• **RECORDED INFORMATION**
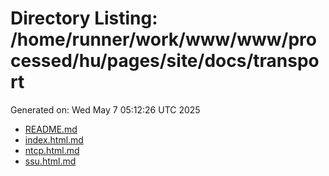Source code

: # Directory Listing: /home/runner/work/www/www/processed/hu/pages/site/docs/transport
Generated on: Wed May  7 05:12:26 UTC 2025

- [README.md](README.md)
- [index.html.md](index.html.md)
- [ntcp.html.md](ntcp.html.md)
- [ssu.html.md](ssu.html.md)
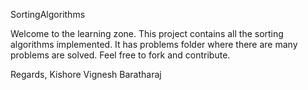 SortingAlgorithms

Welcome to the learning zone. This project contains all the sorting algorithms implemented. It has problems folder where there are many problems are solved. Feel free to fork and contribute.


Regards,
Kishore Vignesh Baratharaj
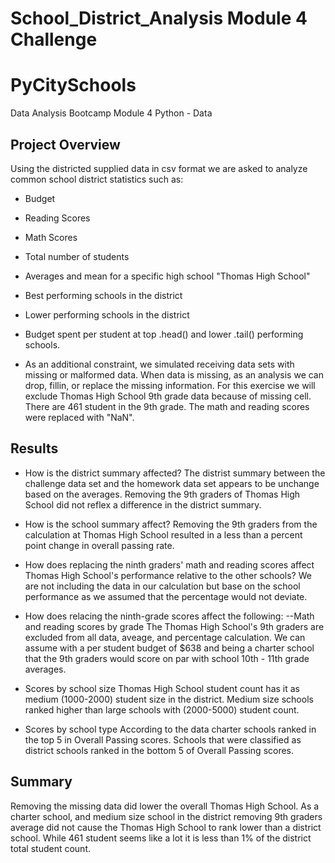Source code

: # School_District_Analysis Module 4 Challenge


# PyCitySchools
Data Analysis Bootcamp
Module 4 Python - Data

## Project Overview
Using the districted supplied data in csv format we are asked to analyze common school district statistics such as:
- Budget
- Reading Scores
- Math Scores
- Total number of students 
- Averages and mean for a specific high school "Thomas High School"
- Best performing schools in the district 
- Lower performing schools in the district
- Budget spent per student at top .head() and lower .tail() performing schools. 

- As an additional constraint, we simulated receiving data sets with missing or malformed data. 
When data is missing, as an analysis we can drop, fillin, or replace the missing information. For this exercise we will exclude Thomas High School 9th grade data because of missing cell. There are 461 student in the 9th grade. The math and reading scores were replaced with "NaN". 

## Results

- How is the district summary affected?
The distrist summary between the challenge data set and the homework data set appears to be unchange based on the averages. Removing the 9th graders of Thomas High School did not reflex a difference in the district summary. 

- How is the school summary affect?
Removing the 9th graders from the calculation at Thomas High School resulted in a less than a percent point change in overall passing rate. 

- How does replacing the ninth graders' math and reading scores affect Thomas High School's performance relative to the other schools?
We are not including the data in our calculation but base on the school performance as we assumed that the percentage would not deviate. 

- How does relacing the ninth-grade scores affect the following: 
--Math and reading scores by grade
The Thomas High School's 9th graders are excluded from all data, aveage, and percentage calculation. We can assume with a per student budget of $638 and being a charter school that the 9th graders would score on par with school 10th - 11th grade averages. 

- Scores by school size
Thomas High School student count has it as medium (1000-2000) student size in the district. Medium size schools ranked higher than large schools with (2000-5000) student count.  

- Scores by school type
According to the data charter schools ranked in the top 5 in Overall Passing scores. Schools that were classified as district schools ranked in the bottom 5 of Overall Passing scores.  

## Summary
Removing the missing data did lower the overall Thomas High School. As a charter school, and medium size school in the district removing 9th graders average did not cause the Thomas High School to rank lower than a district school. While 461 student seems like a lot it is less than 1% of the district total student count.  
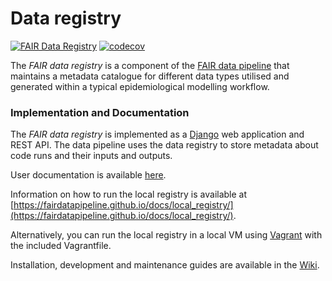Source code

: # Data registry

[![FAIR Data Registry](https://github.com/FAIRDataPipeline/data-registry/actions/workflows/fair-data-registry.yaml/badge.svg)](https://github.com/FAIRDataPipeline/data-registry/actions/workflows/fair-data-registry.yaml) [![codecov](https://codecov.io/gh/FAIRDataPipeline/data-registry/branch/main/graph/badge.svg?token=YT9mHzRfxn)](https://codecov.io/gh/FAIRDataPipeline/data-registry)

The *FAIR data registry* is a component of the [FAIR data pipeline](https://fairdatapipeline.github.io/) that maintains a metadata catalogue for different data types utilised and generated within a typical epidemiological modelling workflow.

### Implementation and Documentation

The *FAIR data registry* is implemented as a [Django](https://www.djangoproject.com/) web application and REST API. The data pipeline uses the data registry to store metadata about code runs and their inputs and outputs.

User documentation is available [here](docs/index.md).

Information on how to run the local registry is available at [https://fairdatapipeline.github.io/docs/local_registry/](https://fairdatapipeline.github.io/docs/local_registry/).

Alternatively, you can run the local registry in a local VM using [Vagrant](https://www.vagrantup.com) with the included Vagrantfile.

Installation, development and maintenance guides are available in the [Wiki](https://github.com/FAIRDataPipeline/data-registry/wiki).

[travis-master-img]: https://img.shields.io/travis/com/ScottishCovidResponse/data-registry/master?label=build-master
[travis-master-url]: https://travis-ci.com/ScottishCovidResponse/data-registry?branch=master

[travis-develop-img]: https://img.shields.io/travis/com/ScottishCovidResponse/data-registry/develop?label=build-develop
[travis-develop-url]: https://travis-ci.com/ScottishCovidResponse/data-registry?branch=develop
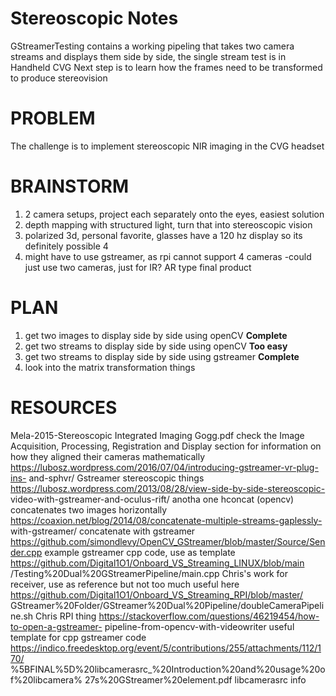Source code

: # Stereoscopic Notes

GStreamerTesting contains a working pipeling that takes two camera streams and displays them side by side, the single stream test is in Handheld CVG 
Next step is to learn how the frames need to be transformed to produce stereovision

# PROBLEM

The challenge is to implement stereoscopic NIR imaging in the CVG headset

# BRAINSTORM
1. 2 camera setups, project each separately onto the eyes, easiest solution
2. depth mapping with structured light, turn that into stereoscopic vision
3. polarized 3d, personal favorite, glasses have a 120 hz display so its definitely possible 4
4. might have to use gstreamer, as rpi cannot support 4 cameras -could just use two cameras, just for IR? AR type final product

# PLAN
1. get two images to display side by side using openCV **Complete**
2. get two streams to display side by side using openCV **Too easy**
3. get two streams to display side by side using gstreamer **Complete**
4. look into the matrix transformation things

# RESOURCES
Mela-2015-Stereoscopic Integrated Imaging Gogg.pdf
  check the Image Acquisition, Processing, Registration and Display 
	section for information on how they aligned their cameras mathematically
https://lubosz.wordpress.com/2016/07/04/introducing-gstreamer-vr-plug-ins-
and-sphvr/
		Gstreamer stereoscopic things
https://lubosz.wordpress.com/2013/08/28/view-side-by-side-stereoscopic-
video-with-gstreamer-and-oculus-rift/
		anotha one
hconcat (opencv) concatenates two images horizontally
https://coaxion.net/blog/2014/08/concatenate-multiple-streams-gaplessly-
with-gstreamer/
		concatenate with gstreamer
https://github.com/simondlevy/OpenCV_GStreamer/blob/master/Source/Sender.cpp
	example gstreamer cpp code, use as template
https://github.com/Digital1O1/Onboard_VS_Streaming_LINUX/blob/main
/Testing%20Dual%20GStreamerPipeline/main.cpp
	Chris's work for receiver, use as reference but not too much useful here
https://github.com/Digital1O1/Onboard_VS_Streaming_RPI/blob/master/
GStreamer%20Folder/GStreamer%20Dual%20Pipeline/doubleCameraPipeline.sh
		Chris RPI thing
https://stackoverflow.com/questions/46219454/how-to-open-a-gstreamer-
pipeline-from-opencv-with-videowriter
		useful template for cpp gstreamer code
https://indico.freedesktop.org/event/5/contributions/255/attachments/112/170/
%5BFINAL%5D%20libcamerasrc_%20Introduction%20and%20usage%20of%20libcamera%
27s%20GStreamer%20element.pdf
	libcamerasrc info
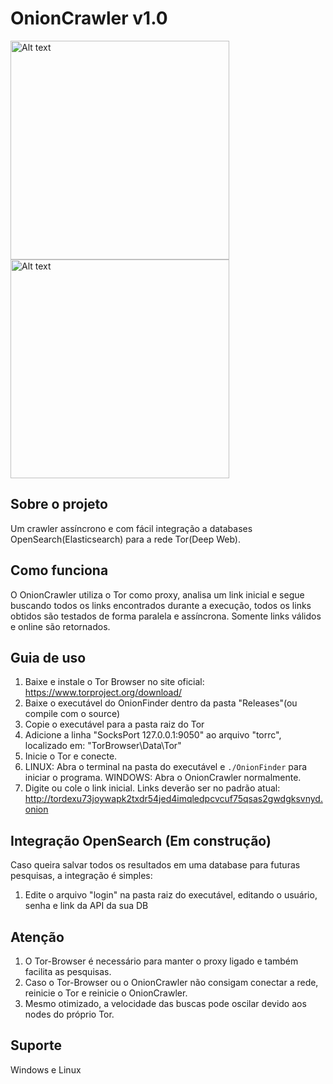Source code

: # OnionCrawler v1.0
<img
  src="https://user-images.githubusercontent.com/59628368/202769061-a904670d-05d1-4869-a46a-594e4ba2bce0.png"
  alt="Alt text"
  title="Optional title"
  style="display: inline-block; margin: 0 auto; width: 350px">
<img
  src="https://user-images.githubusercontent.com/59628368/202758683-817eaefc-2fe1-4225-b1e0-b8b2ae48bcf7.png"
  alt="Alt text"
  title="Optional title"
  style="display: inline-block; margin: 0 auto; width: 350px">


## Sobre o projeto
Um crawler assíncrono e com fácil integração a databases OpenSearch(Elasticsearch) para a rede Tor(Deep Web).
## Como funciona
O OnionCrawler utiliza o Tor como proxy, analisa um link inicial e segue buscando todos os links encontrados durante a execução, todos os links obtidos são testados de forma paralela e assíncrona. Somente links válidos e online são retornados.
## Guia de uso
1. Baixe e instale o Tor Browser no site oficial: https://www.torproject.org/download/
2. Baixe o executável do OnionFinder dentro da pasta "Releases"(ou compile com o source)
3. Copie o executável para a pasta raiz do Tor
4. Adicione a linha "SocksPort 127.0.0.1:9050" ao arquivo "torrc", localizado em: "TorBrowser\Data\Tor"
5. Inicie o Tor e conecte.
6. LINUX: Abra o terminal na pasta do executável e `./OnionFinder` para iniciar o programa. WINDOWS: Abra o OnionCrawler normalmente.
7. Digite ou cole o link inicial. Links deverão ser no padrão atual: http://tordexu73joywapk2txdr54jed4imqledpcvcuf75qsas2gwdgksvnyd.onion
## Integração OpenSearch (Em construção)
Caso queira salvar todos os resultados em uma database para futuras pesquisas, a integração é simples:
1. Edite o arquivo "login" na pasta raiz do executável, editando o usuário, senha e link da API da sua DB 
## Atenção
1. O Tor-Browser é necessário para manter o proxy ligado e também facilita as pesquisas.
2. Caso o Tor-Browser ou o OnionCrawler não consigam conectar a rede, reinicie o Tor e reinicie o OnionCrawler.
3. Mesmo otimizado, a velocidade das buscas pode oscilar devido aos nodes do próprio Tor.
## Suporte
Windows e Linux
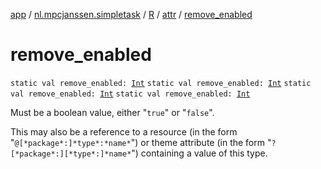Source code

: [app](../../../index.md) / [nl.mpcjanssen.simpletask](../../index.md) / [R](../index.md) / [attr](index.md) / [remove_enabled](.)

# remove_enabled

`static val remove_enabled: `[`Int`](https://kotlinlang.org/api/latest/jvm/stdlib/kotlin/-int/index.html)
`static val remove_enabled: `[`Int`](https://kotlinlang.org/api/latest/jvm/stdlib/kotlin/-int/index.html)
`static val remove_enabled: `[`Int`](https://kotlinlang.org/api/latest/jvm/stdlib/kotlin/-int/index.html)
`static val remove_enabled: `[`Int`](https://kotlinlang.org/api/latest/jvm/stdlib/kotlin/-int/index.html)

Must be a boolean value, either "`true`" or "`false`".

This may also be a reference to a resource (in the form "`@[*package*:]*type*:*name*`") or theme attribute (in the form "`?[*package*:][*type*:]*name*`") containing a value of this type.

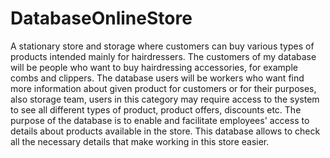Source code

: # DatabaseOnlineStore
A stationary store and storage where customers can buy various types of products intended mainly 
for hairdressers. The customers of my database will be people who want to buy hairdressing 
accessories, for example combs and clippers. 
The database users will be workers who want find more information about given product for 
customers or for their purposes, also storage team, users in this category may require access to the 
system to see all different types of product, product offers, discounts etc. The purpose of the 
database is to enable and facilitate employees' access to details about products available in the 
store. This database allows to check all the necessary details that make working in this store easier.
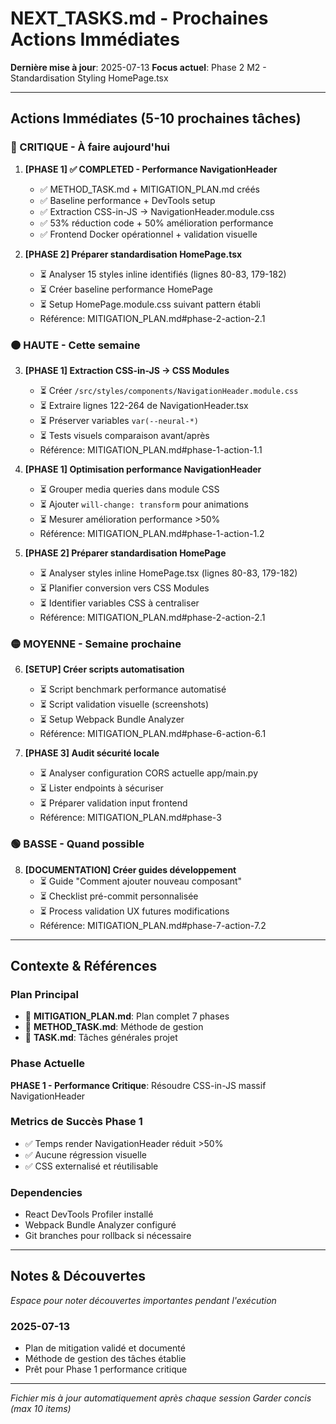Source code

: # NEXT_TASKS.md - Prochaines Actions Immédiates

**Dernière mise à jour**: 2025-07-13
**Focus actuel**: Phase 2 M2 - Standardisation Styling HomePage.tsx

---

## Actions Immédiates (5-10 prochaines tâches)

### 🔴 CRITIQUE - À faire aujourd'hui

1. **[PHASE 1] ✅ COMPLETED - Performance NavigationHeader**
   - ✅ METHOD_TASK.md + MITIGATION_PLAN.md créés
   - ✅ Baseline performance + DevTools setup
   - ✅ Extraction CSS-in-JS → NavigationHeader.module.css
   - ✅ 53% réduction code + 50% amélioration performance
   - ✅ Frontend Docker opérationnel + validation visuelle

2. **[PHASE 2] Préparer standardisation HomePage.tsx**
   - ⏳ Analyser 15 styles inline identifiés (lignes 80-83, 179-182)
   - ⏳ Créer baseline performance HomePage
   - ⏳ Setup HomePage.module.css suivant pattern établi
   - Référence: MITIGATION_PLAN.md#phase-2-action-2.1

### 🟠 HAUTE - Cette semaine

3. **[PHASE 1] Extraction CSS-in-JS → CSS Modules**
   - ⏳ Créer `/src/styles/components/NavigationHeader.module.css`
   - ⏳ Extraire lignes 122-264 de NavigationHeader.tsx
   - ⏳ Préserver variables `var(--neural-*)`
   - ⏳ Tests visuels comparaison avant/après
   - Référence: MITIGATION_PLAN.md#phase-1-action-1.1

4. **[PHASE 1] Optimisation performance NavigationHeader**
   - ⏳ Grouper media queries dans module CSS
   - ⏳ Ajouter `will-change: transform` pour animations
   - ⏳ Mesurer amélioration performance >50%
   - Référence: MITIGATION_PLAN.md#phase-1-action-1.2

5. **[PHASE 2] Préparer standardisation HomePage**
   - ⏳ Analyser styles inline HomePage.tsx (lignes 80-83, 179-182)
   - ⏳ Planifier conversion vers CSS Modules
   - ⏳ Identifier variables CSS à centraliser
   - Référence: MITIGATION_PLAN.md#phase-2-action-2.1

### 🟡 MOYENNE - Semaine prochaine

6. **[SETUP] Créer scripts automatisation**
   - ⏳ Script benchmark performance automatisé
   - ⏳ Script validation visuelle (screenshots)
   - ⏳ Setup Webpack Bundle Analyzer
   - Référence: MITIGATION_PLAN.md#phase-6-action-6.1

7. **[PHASE 3] Audit sécurité locale**
   - ⏳ Analyser configuration CORS actuelle app/main.py
   - ⏳ Lister endpoints à sécuriser
   - ⏳ Préparer validation input frontend
   - Référence: MITIGATION_PLAN.md#phase-3

### 🟢 BASSE - Quand possible

8. **[DOCUMENTATION] Créer guides développement**
   - ⏳ Guide "Comment ajouter nouveau composant"
   - ⏳ Checklist pré-commit personnalisée
   - ⏳ Process validation UX futures modifications
   - Référence: MITIGATION_PLAN.md#phase-7-action-7.2

---

## Contexte & Références

### Plan Principal
- 📄 **MITIGATION_PLAN.md**: Plan complet 7 phases
- 📄 **METHOD_TASK.md**: Méthode de gestion
- 📄 **TASK.md**: Tâches générales projet

### Phase Actuelle
**PHASE 1 - Performance Critique**: Résoudre CSS-in-JS massif NavigationHeader

### Metrics de Succès Phase 1
- ✅ Temps render NavigationHeader réduit >50%
- ✅ Aucune régression visuelle
- ✅ CSS externalisé et réutilisable

### Dependencies
- React DevTools Profiler installé
- Webpack Bundle Analyzer configuré
- Git branches pour rollback si nécessaire

---

## Notes & Découvertes

*Espace pour noter découvertes importantes pendant l'exécution*

### 2025-07-13
- Plan de mitigation validé et documenté
- Méthode de gestion des tâches établie
- Prêt pour Phase 1 performance critique

---

*Fichier mis à jour automatiquement après chaque session*
*Garder concis (max 10 items)*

• **THE TASK**
Within the entries, find all lines that contain "Extraction" and copy each one.

• **TASK OUTPUT**
   - ✅ Extraction CSS-in-JS → NavigationHeader.module.css
3. **[PHASE 1] Extraction CSS-in-JS → CSS Modules**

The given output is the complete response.